News Analysis |
The firebrand Filipino leader Rodrigo Duterte is in the headlines since he imposed Martial Law in the entire Mindanao on May 23 amid the attacks of terrorist Maute Group in Marawi City. The group is feared to have links to ISIS. However, the imposition of the martial law has created fears as many feel that he would steer the country towards an iron-hand and dictatorial rule on the lines of the dreaded Ferdinand Marcos. The Philippines stayed under martial law for close to fifteen years from the 1970s until 1986.
President Rodrigo Duterte has done this through launching an ‘anti-Islamic State’ drive with full gusto. Reuters reported him as saying that a rebellion on the southern Mindanao island was not the work of rebels from the Maute group but was “purely ISIS”, and he had long warned of Islamic State’s imminent arrival in his country. Duterte said Islamist militants, being driven out of Iraq and Syria, were looking for a new base and the siege of Marawi City was planned a long time ago.
“Hitler massacred three million Jews. Now, there are 3 million drug addicts… I’d be happy to slaughter them.”
– Rodrigo Duterte
He further stressed that radical elements were being funded by the illicit drug trade, something which is being aggressively countered by Duterte. The fight against the Islamic State is well underway with hardline retaliatory measures. Duterte has been condemned by international organizations for the strong handed methods and mass extrajudicial executions he is using to curtail the drug lords in his ‘war on drugs’. In his campaign against drugs, the Philippines President Rodrigo Duterte has compared his campaign to kill criminals to the Holocaust, saying he would like to “slaughter” millions of addicts just like Adolf Hitler “massacred” millions of Jewish people. “Hitler massacred three million Jews. Now, there are 3 million drug addicts… I’d be happy to slaughter them.”

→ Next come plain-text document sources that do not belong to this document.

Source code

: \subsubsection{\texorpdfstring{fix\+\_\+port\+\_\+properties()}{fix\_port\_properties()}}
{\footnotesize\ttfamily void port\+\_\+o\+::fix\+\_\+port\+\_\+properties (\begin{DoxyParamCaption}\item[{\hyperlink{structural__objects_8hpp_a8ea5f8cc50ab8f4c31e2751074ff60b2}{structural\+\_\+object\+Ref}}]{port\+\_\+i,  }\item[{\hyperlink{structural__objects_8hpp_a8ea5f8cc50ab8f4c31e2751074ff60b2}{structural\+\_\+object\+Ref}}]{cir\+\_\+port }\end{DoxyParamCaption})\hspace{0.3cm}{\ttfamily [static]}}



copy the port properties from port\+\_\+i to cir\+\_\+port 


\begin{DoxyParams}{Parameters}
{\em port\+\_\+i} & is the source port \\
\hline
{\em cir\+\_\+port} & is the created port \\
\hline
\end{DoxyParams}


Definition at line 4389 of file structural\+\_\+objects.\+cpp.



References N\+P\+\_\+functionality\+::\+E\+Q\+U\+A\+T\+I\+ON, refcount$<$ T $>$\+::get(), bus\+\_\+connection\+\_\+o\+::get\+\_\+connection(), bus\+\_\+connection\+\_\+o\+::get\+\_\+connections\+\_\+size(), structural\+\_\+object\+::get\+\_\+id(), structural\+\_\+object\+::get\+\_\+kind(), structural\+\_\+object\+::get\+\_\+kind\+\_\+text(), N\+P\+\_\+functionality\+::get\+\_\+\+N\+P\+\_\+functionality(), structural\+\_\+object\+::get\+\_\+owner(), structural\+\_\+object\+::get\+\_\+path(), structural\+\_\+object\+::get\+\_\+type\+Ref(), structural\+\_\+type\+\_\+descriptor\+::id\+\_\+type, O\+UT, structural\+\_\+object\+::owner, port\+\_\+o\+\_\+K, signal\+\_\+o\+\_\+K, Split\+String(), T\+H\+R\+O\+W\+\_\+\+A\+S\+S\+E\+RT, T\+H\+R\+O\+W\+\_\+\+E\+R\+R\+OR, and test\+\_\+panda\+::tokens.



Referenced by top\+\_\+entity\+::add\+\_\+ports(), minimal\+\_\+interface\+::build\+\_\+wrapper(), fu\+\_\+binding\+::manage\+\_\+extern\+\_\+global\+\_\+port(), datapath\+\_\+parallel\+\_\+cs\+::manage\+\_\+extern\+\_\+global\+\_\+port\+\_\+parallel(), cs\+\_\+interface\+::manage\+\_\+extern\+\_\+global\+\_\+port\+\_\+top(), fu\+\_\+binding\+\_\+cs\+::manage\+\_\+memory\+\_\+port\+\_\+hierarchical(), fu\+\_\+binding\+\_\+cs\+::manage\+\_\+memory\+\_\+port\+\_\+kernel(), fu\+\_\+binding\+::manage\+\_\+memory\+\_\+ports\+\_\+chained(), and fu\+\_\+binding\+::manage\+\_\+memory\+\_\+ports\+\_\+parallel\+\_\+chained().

According to the Asia Times, the president is now concentrating upon eliciting help from other major rebel groups, including the Moro Islamic Liberation Front, the Moro National Liberation Front, and communist insurgent groups, to tackle IS-affiliates like Maute Group and the Abu Sayaff Group, both of them are involved in the Marawi city siege.
Security or Dictatorship
The president has shown his unflinching support for the security forces, however, the manner in which he has expressed this has raised eyebrows. Duterte has said that he would stand by his soldiers even if they commit rape while waging war.

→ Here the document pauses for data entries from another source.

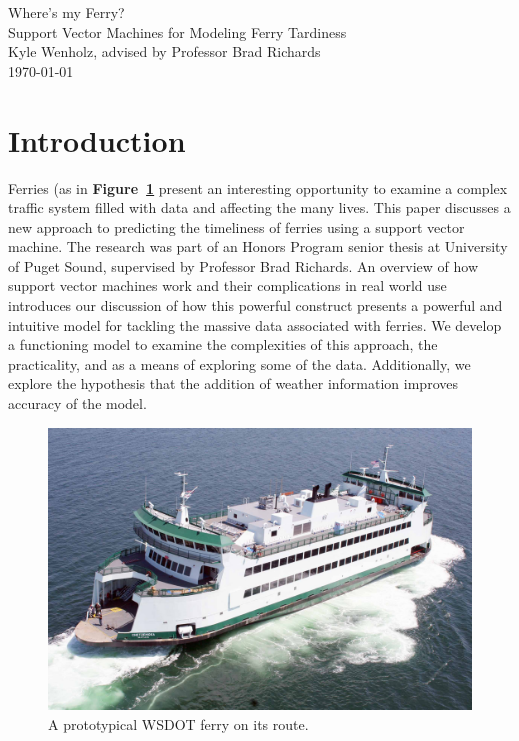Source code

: \documentclass[11pt]{article} %
\begin{document}
\begin{titlepage}
    \vspace*{\fill}
    \begin{center}
      \Huge{Where's my Ferry?}\\[0.5cm]
      \Large{Support Vector Machines for Modeling Ferry Tardiness}\\[0.4cm]
      Kyle Wenholz, advised by Professor Brad Richards\\
      \today
    \end{center}
    \vspace*{\fill}
  \end{titlepage}
\newpage
\vspace*{\fill}
\tableofcontents
\vspace*{\fill}
\newpage


\section{Introduction}
\label{sec:intro}
Ferries (as in \textbf{Figure~\ref{fig:basicferry}} present an interesting 
opportunity to examine a complex traffic system filled with data and affecting 
the many lives. This paper discusses a new approach to predicting 
the timeliness of ferries using a support vector machine. The research was part
of an Honors Program senior thesis at University of Puget Sound, supervised by 
Professor Brad Richards. An overview of how 
support vector machines work and their complications in real world use 
introduces our discussion of how this powerful construct presents a powerful and 
intuitive model for tackling the massive data associated with ferries. We
develop a functioning model to examine the complexities of this
approach, the practicality, and as a means of exploring some of the data. 
Additionally, we explore the hypothesis that the addition of weather information 
improves accuracy of the model.

\begin{figure}[h]
  \centering
  \includegraphics[scale=.15]{images/ferry.jpg}
  \caption{A prototypical WSDOT ferry on its route.}
  \label{fig:basicferry}
\end{figure}
\end{document}
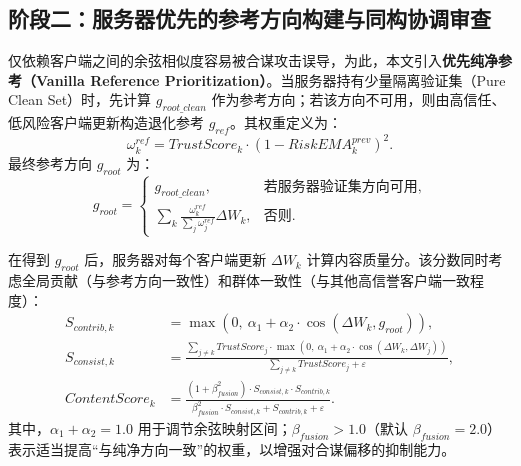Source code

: \documentclass[11pt, a4paper, UTF8, fontset=fandol]{ctexart}
\begin{document}
\subsection{阶段二：服务器优先的参考方向构建与同构协调审查}
仅依赖客户端之间的余弦相似度容易被合谋攻击误导，为此，本文引入\textbf{优先纯净参考（Vanilla Reference Prioritization）}。当服务器持有少量隔离验证集（Pure Clean Set）时，先计算 $g_{root\_clean}$ 作为参考方向；若该方向不可用，则由高信任、低风险客户端更新构造退化参考 $g_{ref}$。其权重定义为：
\begin{equation}
    \omega_{k}^{ref} = TrustScore_{k} \cdot (1 - RiskEMA_{k}^{prev})^{2}.
\end{equation}
最终参考方向 $g_{root}$ 为：
\begin{equation}
    g_{root}=
    \begin{cases}
        g_{root\_clean}, & \text{若服务器验证集方向可用}, \\
        \sum_{k} \frac{\omega_{k}^{ref}}{\sum_j \omega_{j}^{ref}} \Delta W_k, & \text{否则}.
    \end{cases}
\end{equation}

在得到 $g_{root}$ 后，服务器对每个客户端更新 $\Delta W_k$ 计算内容质量分。该分数同时考虑全局贡献（与参考方向一致性）和群体一致性（与其他高信誉客户端一致程度）：
\begin{align}
    S_{contrib,k} &= \max\left(0,\ \alpha_{1} + \alpha_{2} \cdot \cos(\Delta W_{k}, g_{root})\right), \\
    S_{consist,k} &= \frac{\sum_{j\neq k} TrustScore_{j} \cdot \max\left(0,\ \alpha_{1} + \alpha_{2} \cdot \cos(\Delta W_{k}, \Delta W_{j})\right)}{\sum_{j\neq k} TrustScore_{j} + \varepsilon}, \\
    ContentScore_{k} &= \frac{(1 + \beta_{fusion}^{2}) \cdot S_{consist,k} \cdot S_{contrib,k}}{\beta_{fusion}^{2}\cdot S_{consist,k} + S_{contrib,k} + \varepsilon}.
\end{align}
其中，$\alpha_1+\alpha_2=1.0$ 用于调节余弦映射区间；$\beta_{fusion}>1.0$（默认 $\beta_{fusion}=2.0$）表示适当提高“与纯净方向一致”的权重，以增强对合谋偏移的抑制能力。
\end{document}
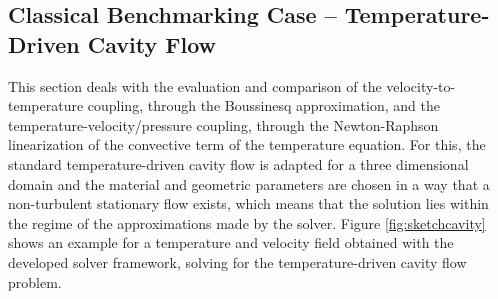 \subsection{Classical Benchmarking Case -- Temperature-Driven Cavity Flow}

This section deals with the evaluation and comparison of the velocity-to-temperature coupling, through the Boussinesq approximation, and the temperature-velocity/pressure coupling, through the Newton-Raphson linearization of the convective term of the temperature equation. For this, the standard temperature-driven cavity flow \cite{christon02,vahl83} is adapted for a three dimensional domain and the material and geometric parameters are chosen in a way that a non-turbulent stationary flow exists, which means that the solution lies within the regime of the approximations made by the solver. Figure \ref{fig:sketchcavity} shows an example for a temperature and velocity field obtained with the developed solver framework, solving for the temperature-driven cavity flow problem.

“Until the armed forces and the police say that the Philippines is safe, this martial law will continue. I will not listen to anyone else, be it the Supreme Court, congressmen. They’re not here.”

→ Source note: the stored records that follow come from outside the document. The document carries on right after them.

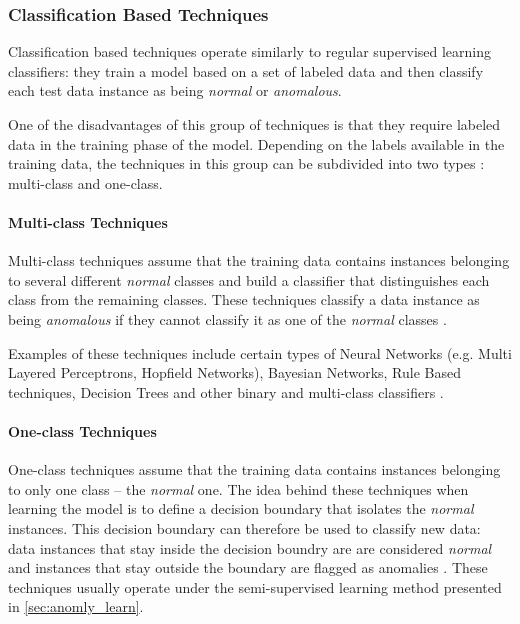 \subsubsection{Classification Based Techniques}

Classification based techniques operate similarly to regular supervised learning classifiers: they train a model based on a set of labeled data and then classify each test data instance as being \textit{normal} or \textit{anomalous}.

One of the disadvantages of this group of techniques is that they require labeled data in the training phase of the model. Depending on the labels available in the training data, the techniques in this group can be subdivided into two types \cite{Kandhari2009}: multi-class and one-class.


\paragraph{Multi-class Techniques}\mbox{}

Multi-class techniques assume that the training data contains instances belonging to several different \textit{normal} classes and build a classifier that distinguishes each class from the remaining classes. These techniques classify a data instance as being \textit{anomalous} if they cannot classify it as one of the \textit{normal} classes \cite{Kandhari2009}.

Examples of these techniques include certain types of Neural Networks (e.g. Multi Layered Perceptrons, Hopfield Networks), Bayesian Networks, Rule Based techniques, Decision Trees and other binary and multi-class classifiers \cite{Kandhari2009}.

\paragraph{One-class Techniques}\mbox{}

One-class techniques assume that the training data contains instances belonging to only one class -- the \textit{normal} one. The idea behind these techniques when learning the model is to define a decision boundary that isolates the \textit{normal} instances.
This decision boundary can therefore be used to classify new data: data instances that stay inside the decision boundry are are considered \textit{normal} and instances that stay outside the boundary are flagged as anomalies \cite{Kandhari2009}.
These techniques usually operate under the semi-supervised learning method presented in \ref{sec:anomly_learn}.

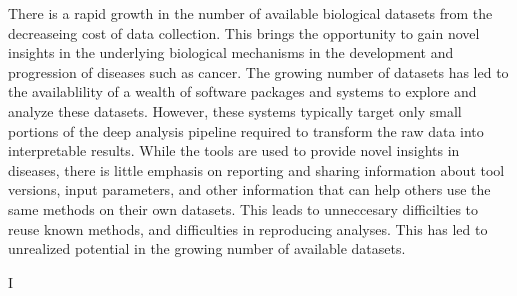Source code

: % 

There is a rapid growth in the number of available biological datasets from the
decreaseing cost of data collection. This brings the opportunity to gain novel
insights in the underlying biological mechanisms in the development and
progression of diseases such as cancer. The growing number of datasets has led
to the availablility of a wealth of software packages and systems to explore and
analyze these datasets. However, these systems typically target only small
portions of the deep analysis pipeline required to transform the raw data into
interpretable results. While the tools are used to provide novel insights in
diseases, there is little emphasis on reporting and sharing information about
tool versions, input parameters, and other information that can help others use
the same methods on their own datasets. This leads to unneccesary difficilties
to reuse known methods, and difficulties in reproducing analyses.  This has led
to unrealized potential in the growing number of available datasets. 




\begin{enumerate*}[label=(\roman*)]
    \item I
\end{enumerate*}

Opponents may see these remarks as an attempt to instill fear but it could be argued that at a time when security forces are fighting a brutal terrorist organization in ISIS, this is meant to show full solidarity with them.
In order to assuage the concerns of the people, the president has issued a public order. According to the General Order No 1, the constitutional rights of the people will be protected.
The order stated, “the Constitutional rights of the Filipino people shall be respected and protected at all times.”
The order also asserted that the Commission on Human Rights was mandated to “zealously exercise its mandate under the 1987 Constitution, and to aid the Executive in ensuring the continued protection of the constitutional and human rights of all citizens.”
The role of the media was also touched upon in the presidential order. The president ordained media to exercise prudence in order not to compromise the safety of security forces.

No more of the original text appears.